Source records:
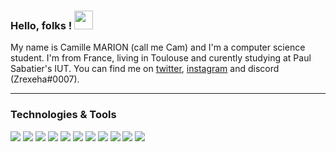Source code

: 
### Hello, folks ! <img src="https://raw.githubusercontent.com/MartinHeinz/MartinHeinz/master/wave.gif" width="30px">

My name is Camille MARION (call me Cam) and I'm a computer science student. I'm from France, living in Toulouse and curently studying at Paul Sabatier's IUT. You can find me on [twitter][1], [instagram][2] and discord (Zrexeha#0007).

[1]: https://twitter.com/camiille_mrn
[2]: https://www.instagram.com/camiille.mrn/

---

### Technologies & Tools

![](https://img.shields.io/badge/Code-Python-informational?style=flat&logo=python&logoColor=white&color=c0001a)
![](https://img.shields.io/badge/Code-Java-informational?style=flat&logo=java&logoColor=white&color=c0001a)
![](https://img.shields.io/badge/Code-Ada-informational?style=flat&logo=ada&logoColor=white&color=c0001a)
![](https://img.shields.io/badge/Code-C-informational?style=flat&logo=c&logoColor=white&color=c0001a)
![](https://img.shields.io/badge/WebDev-HTML-informational?style=flat&logo=html5&logoColor=white&color=c0001a)
![](https://img.shields.io/badge/WebDev-Css-informational?style=flat&logo=css3&logoColor=white&color=c0001a)
![](https://img.shields.io/badge/Tools-Vscode-informational?style=flat&logo=visualstudiocode&logoColor=white&color=c0001a)
![](https://img.shields.io/badge/Tools-Eclypse-informational?style=flat&logo=eclipseide&logoColor=white&color=c0001a)
![](https://img.shields.io/badge/Tools-Gnat-informational?style=flat&logo=<>&logoColor=white&color=c0001a)
![](https://img.shields.io/badge/OS-Windows-informational?style=flat&logo=windows&logoColor=white&color=c0001a)
![](https://img.shields.io/badge/OS-Linuw-informational?style=flat&logo=linux&logoColor=white&color=c0001a)

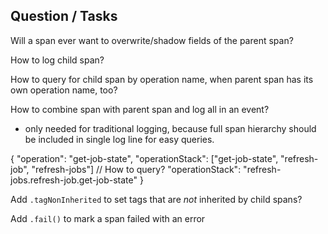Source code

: ## Question / Tasks

Will a span ever want to overwrite/shadow fields of the parent span?

How to log child span?

How to query for child span by operation name, when parent span has its own operation name, too?

How to combine span with parent span and log all in an event?

- only needed for traditional logging, because full span hierarchy should be included in single log line for easy
queries.

{
    "operation": "get-job-state",
    "operationStack": ["get-job-state", "refresh-job", "refresh-jobs"] // How to query?
    "operationStack": "refresh-jobs.refresh-job.get-job-state"
}

Add `.tagNonInherited` to set tags that are *not* inherited by child spans?

Add `.fail()` to mark a span failed with an error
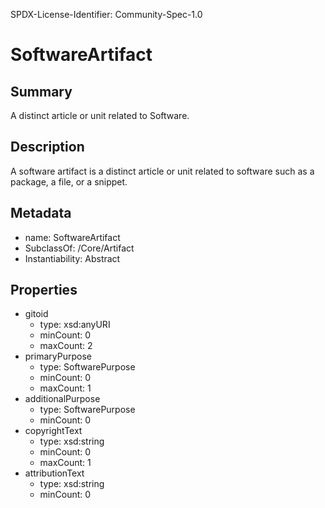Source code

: SPDX-License-Identifier: Community-Spec-1.0

# SoftwareArtifact

## Summary

A distinct article or unit related to Software.

## Description

A software artifact is a distinct article or unit related to software
such as a package, a file, or a snippet.

## Metadata

- name: SoftwareArtifact
- SubclassOf: /Core/Artifact
- Instantiability: Abstract

## Properties

- gitoid
  - type: xsd:anyURI
  - minCount: 0
  - maxCount: 2
- primaryPurpose
  - type: SoftwarePurpose
  - minCount: 0
  - maxCount: 1
- additionalPurpose
  - type: SoftwarePurpose
  - minCount: 0
- copyrightText
  - type: xsd:string
  - minCount: 0
  - maxCount: 1
- attributionText
  - type: xsd:string
  - minCount: 0

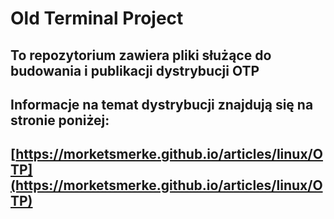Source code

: # Old Terminal Project
## To repozytorium zawiera pliki służące do budowania i publikacji dystrybucji OTP

## Informacje na temat dystrybucji znajdują się na stronie poniżej:
## [https://morketsmerke.github.io/articles/linux/OTP](https://morketsmerke.github.io/articles/linux/OTP)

PROBLEM STATEMENT: Reprint the entries above exactly, images removed.

RESPONSE TO THE EXERCISE:
Source code

: 
### Hello, folks ! <img src="https://raw.githubusercontent.com/MartinHeinz/MartinHeinz/master/wave.gif" width="30px">

My name is Camille MARION (call me Cam) and I'm a computer science student. I'm from France, living in Toulouse and curently studying at Paul Sabatier's IUT. You can find me on [twitter][1], [instagram][2] and discord (Zrexeha#0007).

[1]: https://twitter.com/camiille_mrn
[2]: https://www.instagram.com/camiille.mrn/

---

### Technologies & Tools

![](https://img.shields.io/badge/Code-Python-informational?style=flat&logo=python&logoColor=white&color=c0001a)
![](https://img.shields.io/badge/Code-Java-informational?style=flat&logo=java&logoColor=white&color=c0001a)
![](https://img.shields.io/badge/Code-Ada-informational?style=flat&logo=ada&logoColor=white&color=c0001a)
![](https://img.shields.io/badge/Code-C-informational?style=flat&logo=c&logoColor=white&color=c0001a)
![](https://img.shields.io/badge/WebDev-HTML-informational?style=flat&logo=html5&logoColor=white&color=c0001a)
![](https://img.shields.io/badge/WebDev-Css-informational?style=flat&logo=css3&logoColor=white&color=c0001a)
![](https://img.shields.io/badge/Tools-Vscode-informational?style=flat&logo=visualstudiocode&logoColor=white&color=c0001a)
![](https://img.shields.io/badge/Tools-Eclypse-informational?style=flat&logo=eclipseide&logoColor=white&color=c0001a)
![](https://img.shields.io/badge/Tools-Gnat-informational?style=flat&logo=<>&logoColor=white&color=c0001a)
![](https://img.shields.io/badge/OS-Windows-informational?style=flat&logo=windows&logoColor=white&color=c0001a)
![](https://img.shields.io/badge/OS-Linuw-informational?style=flat&logo=linux&logoColor=white&color=c0001a)

Source code

: ## Question / Tasks

Will a span ever want to overwrite/shadow fields of the parent span?

How to log child span?

How to query for child span by operation name, when parent span has its own operation name, too?

How to combine span with parent span and log all in an event?

- only needed for traditional logging, because full span hierarchy should be included in single log line for easy
queries.

{
    "operation": "get-job-state",
    "operationStack": ["get-job-state", "refresh-job", "refresh-jobs"] // How to query?
    "operationStack": "refresh-jobs.refresh-job.get-job-state"
}

Add `.tagNonInherited` to set tags that are *not* inherited by child spans?

Add `.fail()` to mark a span failed with an error
Source code

: SPDX-License-Identifier: Community-Spec-1.0

# SoftwareArtifact

## Summary

A distinct article or unit related to Software.

## Description

A software artifact is a distinct article or unit related to software
such as a package, a file, or a snippet.

## Metadata

- name: SoftwareArtifact
- SubclassOf: /Core/Artifact
- Instantiability: Abstract

## Properties

- gitoid
  - type: xsd:anyURI
  - minCount: 0
  - maxCount: 2
- primaryPurpose
  - type: SoftwarePurpose
  - minCount: 0
  - maxCount: 1
- additionalPurpose
  - type: SoftwarePurpose
  - minCount: 0
- copyrightText
  - type: xsd:string
  - minCount: 0
  - maxCount: 1
- attributionText
  - type: xsd:string
  - minCount: 0

Source code

: # Old Terminal Project
## To repozytorium zawiera pliki służące do budowania i publikacji dystrybucji OTP

## Informacje na temat dystrybucji znajdują się na stronie poniżej:
## [https://morketsmerke.github.io/articles/linux/OTP](https://morketsmerke.github.io/articles/linux/OTP)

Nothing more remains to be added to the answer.